_Task instructions_
Could you retype the entries below exactly, omitting every picture?

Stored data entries
"""

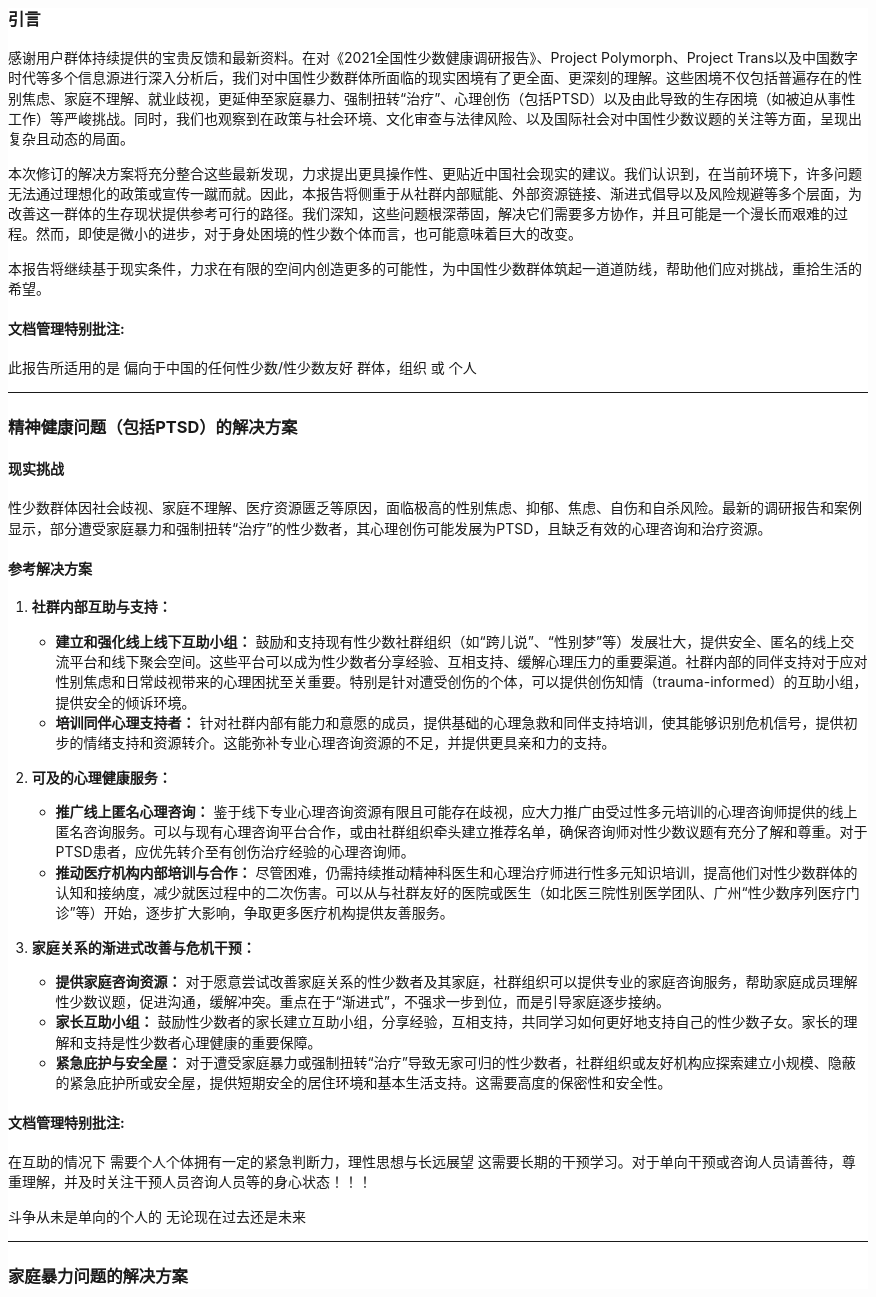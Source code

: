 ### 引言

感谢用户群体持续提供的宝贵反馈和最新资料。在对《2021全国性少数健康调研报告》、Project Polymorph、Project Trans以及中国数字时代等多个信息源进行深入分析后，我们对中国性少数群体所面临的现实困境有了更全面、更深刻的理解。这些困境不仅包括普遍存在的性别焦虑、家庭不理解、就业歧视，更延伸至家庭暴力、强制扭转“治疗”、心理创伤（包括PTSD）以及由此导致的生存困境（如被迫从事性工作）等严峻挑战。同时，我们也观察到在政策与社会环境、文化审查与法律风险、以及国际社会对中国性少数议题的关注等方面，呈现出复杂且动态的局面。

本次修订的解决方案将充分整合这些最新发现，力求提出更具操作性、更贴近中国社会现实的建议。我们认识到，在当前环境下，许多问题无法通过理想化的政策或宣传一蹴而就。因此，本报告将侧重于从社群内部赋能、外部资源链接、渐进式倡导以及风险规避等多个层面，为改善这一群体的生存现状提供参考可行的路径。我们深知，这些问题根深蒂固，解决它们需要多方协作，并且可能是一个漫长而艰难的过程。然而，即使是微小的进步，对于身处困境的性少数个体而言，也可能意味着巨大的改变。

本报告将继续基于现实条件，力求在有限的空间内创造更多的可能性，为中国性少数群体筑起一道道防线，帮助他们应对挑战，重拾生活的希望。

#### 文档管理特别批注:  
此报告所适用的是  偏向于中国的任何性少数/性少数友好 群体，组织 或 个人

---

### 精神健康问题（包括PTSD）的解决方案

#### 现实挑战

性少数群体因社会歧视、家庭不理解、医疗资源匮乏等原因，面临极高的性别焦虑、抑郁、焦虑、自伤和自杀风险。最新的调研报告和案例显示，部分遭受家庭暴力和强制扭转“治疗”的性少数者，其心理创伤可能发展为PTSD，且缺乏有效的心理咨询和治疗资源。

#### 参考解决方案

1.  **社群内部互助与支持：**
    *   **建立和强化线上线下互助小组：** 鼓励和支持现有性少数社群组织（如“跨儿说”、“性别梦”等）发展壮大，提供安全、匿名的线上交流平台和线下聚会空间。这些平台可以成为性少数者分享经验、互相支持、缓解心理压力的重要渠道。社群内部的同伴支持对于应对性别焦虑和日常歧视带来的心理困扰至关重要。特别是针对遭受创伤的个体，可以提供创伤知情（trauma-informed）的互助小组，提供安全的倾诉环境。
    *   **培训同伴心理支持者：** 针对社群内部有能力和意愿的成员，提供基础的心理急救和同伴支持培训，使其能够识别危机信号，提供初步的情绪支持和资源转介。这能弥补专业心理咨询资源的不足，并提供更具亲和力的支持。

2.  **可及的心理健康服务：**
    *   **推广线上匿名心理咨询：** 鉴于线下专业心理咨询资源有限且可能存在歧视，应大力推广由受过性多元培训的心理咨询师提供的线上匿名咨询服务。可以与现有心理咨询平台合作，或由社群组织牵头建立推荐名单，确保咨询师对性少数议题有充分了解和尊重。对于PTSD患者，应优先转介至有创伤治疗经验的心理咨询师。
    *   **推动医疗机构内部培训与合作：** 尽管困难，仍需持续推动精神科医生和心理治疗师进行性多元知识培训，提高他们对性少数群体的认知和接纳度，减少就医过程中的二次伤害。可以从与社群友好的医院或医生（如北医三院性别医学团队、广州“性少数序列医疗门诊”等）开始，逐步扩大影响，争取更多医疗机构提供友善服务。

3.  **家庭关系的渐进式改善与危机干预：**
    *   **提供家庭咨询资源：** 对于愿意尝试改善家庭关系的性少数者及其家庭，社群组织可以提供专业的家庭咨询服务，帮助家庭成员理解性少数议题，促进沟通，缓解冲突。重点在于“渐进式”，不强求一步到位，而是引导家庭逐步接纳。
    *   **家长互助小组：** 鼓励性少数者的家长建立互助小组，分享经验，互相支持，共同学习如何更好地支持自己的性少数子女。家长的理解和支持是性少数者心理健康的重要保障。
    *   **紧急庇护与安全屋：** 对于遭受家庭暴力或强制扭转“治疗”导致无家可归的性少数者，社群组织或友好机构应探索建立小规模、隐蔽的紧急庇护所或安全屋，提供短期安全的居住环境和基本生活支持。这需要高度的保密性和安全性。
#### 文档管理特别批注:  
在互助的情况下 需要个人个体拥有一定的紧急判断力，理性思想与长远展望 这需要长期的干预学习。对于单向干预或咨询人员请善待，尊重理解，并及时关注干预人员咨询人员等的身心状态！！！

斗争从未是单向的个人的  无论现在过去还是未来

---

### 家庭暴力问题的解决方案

"""

_Written reply_
Source code

: ### 引言

感谢用户群体持续提供的宝贵反馈和最新资料。在对《2021全国性少数健康调研报告》、Project Polymorph、Project Trans以及中国数字时代等多个信息源进行深入分析后，我们对中国性少数群体所面临的现实困境有了更全面、更深刻的理解。这些困境不仅包括普遍存在的性别焦虑、家庭不理解、就业歧视，更延伸至家庭暴力、强制扭转“治疗”、心理创伤（包括PTSD）以及由此导致的生存困境（如被迫从事性工作）等严峻挑战。同时，我们也观察到在政策与社会环境、文化审查与法律风险、以及国际社会对中国性少数议题的关注等方面，呈现出复杂且动态的局面。

本次修订的解决方案将充分整合这些最新发现，力求提出更具操作性、更贴近中国社会现实的建议。我们认识到，在当前环境下，许多问题无法通过理想化的政策或宣传一蹴而就。因此，本报告将侧重于从社群内部赋能、外部资源链接、渐进式倡导以及风险规避等多个层面，为改善这一群体的生存现状提供参考可行的路径。我们深知，这些问题根深蒂固，解决它们需要多方协作，并且可能是一个漫长而艰难的过程。然而，即使是微小的进步，对于身处困境的性少数个体而言，也可能意味着巨大的改变。

本报告将继续基于现实条件，力求在有限的空间内创造更多的可能性，为中国性少数群体筑起一道道防线，帮助他们应对挑战，重拾生活的希望。

#### 文档管理特别批注:  
此报告所适用的是  偏向于中国的任何性少数/性少数友好 群体，组织 或 个人

---

### 精神健康问题（包括PTSD）的解决方案

#### 现实挑战

性少数群体因社会歧视、家庭不理解、医疗资源匮乏等原因，面临极高的性别焦虑、抑郁、焦虑、自伤和自杀风险。最新的调研报告和案例显示，部分遭受家庭暴力和强制扭转“治疗”的性少数者，其心理创伤可能发展为PTSD，且缺乏有效的心理咨询和治疗资源。

#### 参考解决方案

1.  **社群内部互助与支持：**
    *   **建立和强化线上线下互助小组：** 鼓励和支持现有性少数社群组织（如“跨儿说”、“性别梦”等）发展壮大，提供安全、匿名的线上交流平台和线下聚会空间。这些平台可以成为性少数者分享经验、互相支持、缓解心理压力的重要渠道。社群内部的同伴支持对于应对性别焦虑和日常歧视带来的心理困扰至关重要。特别是针对遭受创伤的个体，可以提供创伤知情（trauma-informed）的互助小组，提供安全的倾诉环境。
    *   **培训同伴心理支持者：** 针对社群内部有能力和意愿的成员，提供基础的心理急救和同伴支持培训，使其能够识别危机信号，提供初步的情绪支持和资源转介。这能弥补专业心理咨询资源的不足，并提供更具亲和力的支持。

2.  **可及的心理健康服务：**
    *   **推广线上匿名心理咨询：** 鉴于线下专业心理咨询资源有限且可能存在歧视，应大力推广由受过性多元培训的心理咨询师提供的线上匿名咨询服务。可以与现有心理咨询平台合作，或由社群组织牵头建立推荐名单，确保咨询师对性少数议题有充分了解和尊重。对于PTSD患者，应优先转介至有创伤治疗经验的心理咨询师。
    *   **推动医疗机构内部培训与合作：** 尽管困难，仍需持续推动精神科医生和心理治疗师进行性多元知识培训，提高他们对性少数群体的认知和接纳度，减少就医过程中的二次伤害。可以从与社群友好的医院或医生（如北医三院性别医学团队、广州“性少数序列医疗门诊”等）开始，逐步扩大影响，争取更多医疗机构提供友善服务。

3.  **家庭关系的渐进式改善与危机干预：**
    *   **提供家庭咨询资源：** 对于愿意尝试改善家庭关系的性少数者及其家庭，社群组织可以提供专业的家庭咨询服务，帮助家庭成员理解性少数议题，促进沟通，缓解冲突。重点在于“渐进式”，不强求一步到位，而是引导家庭逐步接纳。
    *   **家长互助小组：** 鼓励性少数者的家长建立互助小组，分享经验，互相支持，共同学习如何更好地支持自己的性少数子女。家长的理解和支持是性少数者心理健康的重要保障。
    *   **紧急庇护与安全屋：** 对于遭受家庭暴力或强制扭转“治疗”导致无家可归的性少数者，社群组织或友好机构应探索建立小规模、隐蔽的紧急庇护所或安全屋，提供短期安全的居住环境和基本生活支持。这需要高度的保密性和安全性。
#### 文档管理特别批注:  
在互助的情况下 需要个人个体拥有一定的紧急判断力，理性思想与长远展望 这需要长期的干预学习。对于单向干预或咨询人员请善待，尊重理解，并及时关注干预人员咨询人员等的身心状态！！！

斗争从未是单向的个人的  无论现在过去还是未来

---

### 家庭暴力问题的解决方案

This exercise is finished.